TRY IT
Look through the entries that follow and return each line that has the string "Blight".

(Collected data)
•••••

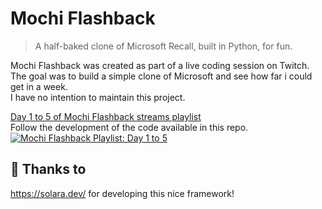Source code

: # Mochi Flashback
> A half-baked clone of Microsoft Recall, built in Python, for fun.

Mochi Flashback was created as part of a live
coding session on Twitch. The goal was to build a simple clone of Microsoft
and see how far i could get in a week.  
I have no intention to maintain this project.  

[Day 1 to 5 of Mochi Flashback streams playlist](https://www.youtube.com/playlist?list=PLqFOswg8ElTKXaAtYWmWYpR0JY0uWgE1T)  
Follow the development of the code available in this repo.  
[![Mochi Flashback Playlist: Day 1 to 5](https://github.com/DiogoNeves/mochi-flashback/assets/178898/45373020-5f00-4ef6-a40c-fe8435995ec2)](https://youtu.be/hAWpsIuem10)
  
## 🙏 Thanks to
https://solara.dev/ for developing this nice framework!

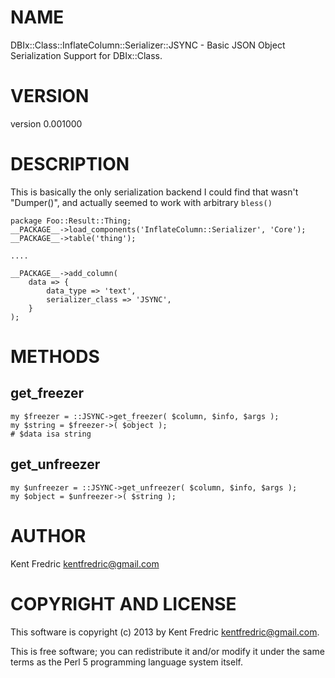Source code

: # NAME

DBIx::Class::InflateColumn::Serializer::JSYNC - Basic JSON Object Serialization Support for DBIx::Class.

# VERSION

version 0.001000

# DESCRIPTION

This is basically the only serialization backend I could find that wasn't "Dumper()", and actually seemed to work with arbitrary `bless()`

    package Foo::Result::Thing;
    __PACKAGE__->load_components('InflateColumn::Serializer', 'Core');
    __PACKAGE__->table('thing');

    ....

    __PACKAGE__->add_column(
        data => {
            data_type => 'text',
            serializer_class => 'JSYNC',
        }
    );

# METHODS

## get\_freezer

    my $freezer = ::JSYNC->get_freezer( $column, $info, $args );
    my $string = $freezer->( $object );
    # $data isa string

## get\_unfreezer

    my $unfreezer = ::JSYNC->get_unfreezer( $column, $info, $args );
    my $object = $unfreezer->( $string );

# AUTHOR

Kent Fredric <kentfredric@gmail.com>

# COPYRIGHT AND LICENSE

This software is copyright (c) 2013 by Kent Fredric <kentfredric@gmail.com>.

This is free software; you can redistribute it and/or modify it under
the same terms as the Perl 5 programming language system itself.
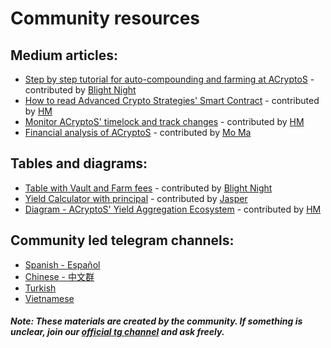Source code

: # Community resources

## Medium articles:


* [Step by step tutorial for auto-compounding and farming at ACryptoS](https://medbid.medium.com/step-by-step-tutorial-for-staking-and-farming-at-acryptos-com-42093a0fcb1d) - contributed by [Blight Night](https://t.me/BlightNight)
* [How to read Advanced Crypto Strategies' Smart Contract](https://getunrekt.medium.com/smart-contract-read-advanced-crypto-strategies-97098bdb93b7) - contributed by [HM](https://t.me/Toortheroot)
* [Monitor ACryptoS' timelock and track changes](https://getunrekt.medium.com/acs-timelock-transaction-log-d084a735c95a) - contributed by [HM](https://t.me/Toortheroot)
* [Financial analysis of ACryptoS](https://degenmoma.medium.com/financial-analysis-of-acryptos-com-d62428e29ea4) - contributed by [Mo Ma](https://t.me/degenmoma)

## Tables and diagrams:
* [Table with Vault and Farm fees](https://docs.google.com/document/d/1-KU1zzWnEG0sh8hLCD0YUtPv7D4_B2wu80UtRQ3sQUA/edit)  - contributed by [Blight Night](https://t.me/BlightNight)
* [Yield Calculator with principal](https://docs.google.com/spreadsheets/d/1DRWu2y61gQw7fGd0EZYN_ajlWYCk8YlFD8ImbX4GZjM/edit#gid=0) - contributed by [Jasper](https://t.me/Jasper_1992)
* [Diagram - ACryptoS' Yield Aggregation Ecosystem](https://i.postimg.cc/2yqGG6z9/diagram.jpg) - contributed by [HM](https://t.me/Toortheroot)

## Community led telegram channels: 

* [Spanish - Español](https://t.me/acryptosspanish)
* [Chinese - 中文群](https://t.me/ACryptoSCN)
* [Turkish](https://t.me/acryptosturkey)
* [Vietnamese](https://t.me/ACryptoSVietnam)


##### Note: These materials are created by the community. If something is unclear, join our [official tg channel](https://t.me/acryptos9) and ask freely.

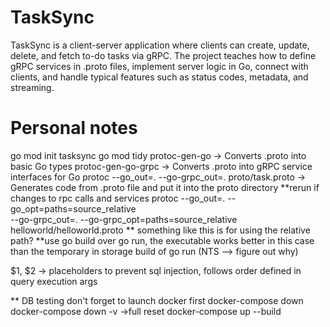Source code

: # TaskSync
TaskSync is a client-server application where clients can create, update, delete, and fetch to-do tasks via gRPC. The project teaches how to define gRPC services in .proto files, implement server logic in Go, connect with clients, and handle typical features such as status codes, metadata, and streaming.



# Personal notes
go mod init tasksync
go mod tidy
protoc-gen-go -> Converts .proto into basic Go types
protoc-gen-go-grpc -> Converts .proto into gRPC service interfaces for Go
protoc --go_out=. --go-grpc_out=. proto/task.proto -> Generates code from .proto file and put it into the proto directory **rerun if changes to rpc calls and services
protoc --go_out=. --go_opt=paths=source_relative \
    --go-grpc_out=. --go-grpc_opt=paths=source_relative \
    helloworld/helloworld.proto ** something like this is for using the relative path?
**use go build over go run, the executable works better in this case than the temporary in storage build of go run (NTS --> figure out why)

$1, $2 -> placeholders to prevent sql injection, follows order defined in query execution args

** DB testing
don't forget to launch docker first
docker-compose down
docker-compose down -v ->full reset
docker-compose up --build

•••••

ANSWER TO THIS PROBLEM
* [Step by step tutorial for auto-compounding and farming at ACryptoS](https://medbid.medium.com/step-by-step-tutorial-for-staking-and-farming-at-acryptos-com-42093a0fcb1d) - contributed by [Blight Night](https://t.me/BlightNight)
* [Table with Vault and Farm fees](https://docs.google.com/document/d/1-KU1zzWnEG0sh8hLCD0YUtPv7D4_B2wu80UtRQ3sQUA/edit)  - contributed by [Blight Night](https://t.me/BlightNight)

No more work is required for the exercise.